A real-time medical cartography of epidemic disease (Nodding syndrome) using village-based lay mHealth reporters.

Author information

1
Department of Neurology, Oregon Health & Science University, Portland, Oregon, United States of America.
2
University of Washington, Seattle, Washington, United States of America.
3
Hope for Humans, Gulu, Uganda.
4
Awere Health Center III, Pader, Uganda.
5
School of Medicine, Gulu University, Gulu, Uganda.
6
MicroClinic Technologies, Ltd, Nairobi, Kenya.

Abstract

BACKGROUND:

Disease surveillance in rural regions of many countries is poor, such that prolonged delays (months) may intervene between appearance of disease and its recognition by public health authorities. For infectious disorders, delayed recognition and intervention enables uncontrolled disease spread. We tested the feasibility in northern Uganda of developing real-time, village-based health surveillance of an epidemic of Nodding syndrome (NS) using software-programmed smartphones operated by minimally trained lay mHealth reporters.

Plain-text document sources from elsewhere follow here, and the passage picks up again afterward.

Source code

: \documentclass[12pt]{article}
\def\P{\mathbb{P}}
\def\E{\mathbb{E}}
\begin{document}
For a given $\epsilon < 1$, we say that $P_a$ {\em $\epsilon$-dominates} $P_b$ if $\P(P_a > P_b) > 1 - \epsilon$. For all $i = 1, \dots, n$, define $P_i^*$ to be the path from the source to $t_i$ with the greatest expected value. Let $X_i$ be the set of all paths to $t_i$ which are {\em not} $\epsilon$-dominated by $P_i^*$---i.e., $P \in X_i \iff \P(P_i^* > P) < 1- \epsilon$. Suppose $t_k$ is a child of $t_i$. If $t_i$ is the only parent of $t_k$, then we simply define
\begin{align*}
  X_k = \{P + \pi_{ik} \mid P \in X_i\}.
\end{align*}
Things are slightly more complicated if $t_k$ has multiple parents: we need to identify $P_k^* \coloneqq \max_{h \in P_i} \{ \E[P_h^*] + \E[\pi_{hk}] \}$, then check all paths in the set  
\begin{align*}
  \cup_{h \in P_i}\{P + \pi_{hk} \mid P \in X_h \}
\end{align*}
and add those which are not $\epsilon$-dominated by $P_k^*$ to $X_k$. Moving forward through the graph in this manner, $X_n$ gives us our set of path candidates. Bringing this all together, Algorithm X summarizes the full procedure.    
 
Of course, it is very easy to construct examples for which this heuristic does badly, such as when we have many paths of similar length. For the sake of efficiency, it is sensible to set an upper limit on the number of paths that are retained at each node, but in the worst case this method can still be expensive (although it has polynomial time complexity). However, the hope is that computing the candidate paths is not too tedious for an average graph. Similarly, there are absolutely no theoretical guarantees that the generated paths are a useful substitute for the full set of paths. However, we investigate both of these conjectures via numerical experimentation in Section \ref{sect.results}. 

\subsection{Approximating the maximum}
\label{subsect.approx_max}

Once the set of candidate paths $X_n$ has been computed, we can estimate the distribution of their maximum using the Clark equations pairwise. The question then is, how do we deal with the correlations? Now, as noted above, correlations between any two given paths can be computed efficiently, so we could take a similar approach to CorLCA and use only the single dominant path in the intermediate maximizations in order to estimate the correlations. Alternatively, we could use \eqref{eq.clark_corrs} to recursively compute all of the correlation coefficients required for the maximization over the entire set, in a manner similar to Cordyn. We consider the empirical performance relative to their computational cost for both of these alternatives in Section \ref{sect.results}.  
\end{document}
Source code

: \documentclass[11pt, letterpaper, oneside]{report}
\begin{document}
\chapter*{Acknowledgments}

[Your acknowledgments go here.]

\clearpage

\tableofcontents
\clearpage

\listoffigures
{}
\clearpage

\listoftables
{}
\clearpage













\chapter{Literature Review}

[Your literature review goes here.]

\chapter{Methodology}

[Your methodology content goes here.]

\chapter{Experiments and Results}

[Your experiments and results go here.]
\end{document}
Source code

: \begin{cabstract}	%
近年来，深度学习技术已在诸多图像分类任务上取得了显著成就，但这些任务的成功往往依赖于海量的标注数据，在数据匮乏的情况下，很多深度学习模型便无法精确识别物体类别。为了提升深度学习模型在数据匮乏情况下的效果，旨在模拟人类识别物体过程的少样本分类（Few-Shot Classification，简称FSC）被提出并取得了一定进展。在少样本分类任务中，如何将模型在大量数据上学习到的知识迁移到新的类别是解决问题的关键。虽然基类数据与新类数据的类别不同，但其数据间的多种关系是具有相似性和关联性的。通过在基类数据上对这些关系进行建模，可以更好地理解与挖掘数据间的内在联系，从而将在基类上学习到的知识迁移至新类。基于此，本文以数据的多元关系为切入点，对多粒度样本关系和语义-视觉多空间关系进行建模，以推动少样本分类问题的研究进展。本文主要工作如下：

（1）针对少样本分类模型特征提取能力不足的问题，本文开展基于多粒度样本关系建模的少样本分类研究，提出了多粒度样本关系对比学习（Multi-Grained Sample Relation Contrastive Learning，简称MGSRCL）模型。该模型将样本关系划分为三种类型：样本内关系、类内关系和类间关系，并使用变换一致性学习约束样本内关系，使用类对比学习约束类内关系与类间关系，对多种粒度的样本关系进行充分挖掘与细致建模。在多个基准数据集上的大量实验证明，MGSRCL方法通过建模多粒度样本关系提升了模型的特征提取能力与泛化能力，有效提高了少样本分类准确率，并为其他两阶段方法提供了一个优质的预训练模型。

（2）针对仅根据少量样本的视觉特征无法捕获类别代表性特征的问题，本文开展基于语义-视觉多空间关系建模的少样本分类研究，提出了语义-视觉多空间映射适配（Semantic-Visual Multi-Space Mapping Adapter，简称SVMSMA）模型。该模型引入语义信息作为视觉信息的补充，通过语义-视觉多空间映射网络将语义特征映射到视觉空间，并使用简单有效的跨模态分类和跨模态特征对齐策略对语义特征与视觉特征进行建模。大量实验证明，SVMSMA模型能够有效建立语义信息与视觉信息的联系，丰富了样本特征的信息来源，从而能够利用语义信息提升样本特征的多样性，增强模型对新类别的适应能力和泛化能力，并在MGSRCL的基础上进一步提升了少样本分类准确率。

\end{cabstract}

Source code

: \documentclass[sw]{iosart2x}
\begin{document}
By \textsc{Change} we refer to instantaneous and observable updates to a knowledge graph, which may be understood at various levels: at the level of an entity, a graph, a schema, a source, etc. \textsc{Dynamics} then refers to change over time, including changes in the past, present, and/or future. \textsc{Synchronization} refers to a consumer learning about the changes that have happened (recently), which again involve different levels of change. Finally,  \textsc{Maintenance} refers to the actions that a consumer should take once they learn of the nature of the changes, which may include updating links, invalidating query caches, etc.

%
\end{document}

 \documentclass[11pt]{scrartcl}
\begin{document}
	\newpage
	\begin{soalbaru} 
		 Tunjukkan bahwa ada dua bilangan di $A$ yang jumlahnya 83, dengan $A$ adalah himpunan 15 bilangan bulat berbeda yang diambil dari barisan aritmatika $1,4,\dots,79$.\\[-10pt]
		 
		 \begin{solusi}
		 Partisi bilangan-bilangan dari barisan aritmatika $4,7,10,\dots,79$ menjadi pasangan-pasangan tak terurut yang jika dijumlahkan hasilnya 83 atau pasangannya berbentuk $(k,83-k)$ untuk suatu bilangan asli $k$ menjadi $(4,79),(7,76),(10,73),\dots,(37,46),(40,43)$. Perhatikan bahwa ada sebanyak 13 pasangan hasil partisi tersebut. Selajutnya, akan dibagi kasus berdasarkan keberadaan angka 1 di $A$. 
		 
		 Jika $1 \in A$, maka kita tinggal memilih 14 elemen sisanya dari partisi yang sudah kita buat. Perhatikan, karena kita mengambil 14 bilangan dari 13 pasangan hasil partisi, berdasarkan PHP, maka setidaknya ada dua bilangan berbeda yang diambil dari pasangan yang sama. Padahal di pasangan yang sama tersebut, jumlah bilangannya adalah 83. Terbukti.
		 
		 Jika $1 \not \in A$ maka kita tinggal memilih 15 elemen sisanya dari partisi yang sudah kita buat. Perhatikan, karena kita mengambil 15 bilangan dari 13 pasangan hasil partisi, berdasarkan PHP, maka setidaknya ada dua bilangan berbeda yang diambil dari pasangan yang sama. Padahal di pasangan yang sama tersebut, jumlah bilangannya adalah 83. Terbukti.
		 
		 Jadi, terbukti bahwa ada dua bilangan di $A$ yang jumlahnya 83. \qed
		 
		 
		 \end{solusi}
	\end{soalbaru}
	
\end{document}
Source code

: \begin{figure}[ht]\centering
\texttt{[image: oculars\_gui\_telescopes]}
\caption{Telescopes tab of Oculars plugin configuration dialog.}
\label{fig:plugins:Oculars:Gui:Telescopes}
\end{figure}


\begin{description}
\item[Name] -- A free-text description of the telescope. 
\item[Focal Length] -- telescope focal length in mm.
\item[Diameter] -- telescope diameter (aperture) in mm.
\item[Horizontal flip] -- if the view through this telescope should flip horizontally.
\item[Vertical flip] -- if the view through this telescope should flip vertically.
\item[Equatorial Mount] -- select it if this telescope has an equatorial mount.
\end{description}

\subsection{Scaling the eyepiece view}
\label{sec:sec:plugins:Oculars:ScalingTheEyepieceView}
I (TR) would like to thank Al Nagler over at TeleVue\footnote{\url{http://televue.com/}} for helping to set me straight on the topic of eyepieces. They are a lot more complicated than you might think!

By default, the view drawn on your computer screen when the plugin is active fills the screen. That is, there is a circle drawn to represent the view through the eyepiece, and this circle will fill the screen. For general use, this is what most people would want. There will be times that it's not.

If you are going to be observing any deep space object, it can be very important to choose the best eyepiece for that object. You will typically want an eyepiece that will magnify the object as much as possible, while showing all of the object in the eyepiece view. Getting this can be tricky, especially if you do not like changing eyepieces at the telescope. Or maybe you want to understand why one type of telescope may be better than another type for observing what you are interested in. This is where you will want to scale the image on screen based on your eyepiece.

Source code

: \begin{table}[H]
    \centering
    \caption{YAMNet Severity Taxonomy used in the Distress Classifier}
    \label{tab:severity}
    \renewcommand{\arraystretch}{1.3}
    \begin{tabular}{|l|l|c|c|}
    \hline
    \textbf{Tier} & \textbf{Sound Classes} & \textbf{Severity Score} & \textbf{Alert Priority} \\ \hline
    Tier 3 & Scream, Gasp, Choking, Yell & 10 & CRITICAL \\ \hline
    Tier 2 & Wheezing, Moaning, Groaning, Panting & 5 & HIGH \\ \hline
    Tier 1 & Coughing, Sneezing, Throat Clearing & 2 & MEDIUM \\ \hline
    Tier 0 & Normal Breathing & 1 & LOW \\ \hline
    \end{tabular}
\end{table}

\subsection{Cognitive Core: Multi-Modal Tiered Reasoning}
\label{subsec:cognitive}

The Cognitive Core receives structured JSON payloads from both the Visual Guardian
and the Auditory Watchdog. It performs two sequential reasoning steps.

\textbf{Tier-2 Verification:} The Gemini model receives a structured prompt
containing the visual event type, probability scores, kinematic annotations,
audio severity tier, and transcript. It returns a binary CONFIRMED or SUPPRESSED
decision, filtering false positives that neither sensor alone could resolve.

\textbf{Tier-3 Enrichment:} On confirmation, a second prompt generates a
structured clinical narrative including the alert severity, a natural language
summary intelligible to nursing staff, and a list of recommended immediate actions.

METHODOLOGY AND PRINCIPAL FINDINGS:

We used a customized data collection platform (Magpi) that uses mobile phones and real-time cloud-based storage with global positioning system coordinates and time stamping. Pilot studies on sleep behavior of U.S. and Ugandan medical students identified and resolved Magpi-programmed cell phone issues. Thereafter, we deployed Magpi in combination with a lay-operator network of eight mHealth reporters to develop a real-time electronic map of child health, injury and illness relating to NS in rural northern Uganda. Surveillance data were collected for three consecutive months from 10 villages heavily affected by NS. Overall, a total of 240 NS-affected households and an average of 326 children with NS, representing 30 households and approximately 40 NS children per mHealth reporter, were monitored every week by the lay mHealth team. Data submitted for analysis in the USA and Uganda remotely pinpointed the household location and number of NS deaths, injuries, newly reported cases of head nodding (n = 22), and the presence or absence of anti-seizure medication.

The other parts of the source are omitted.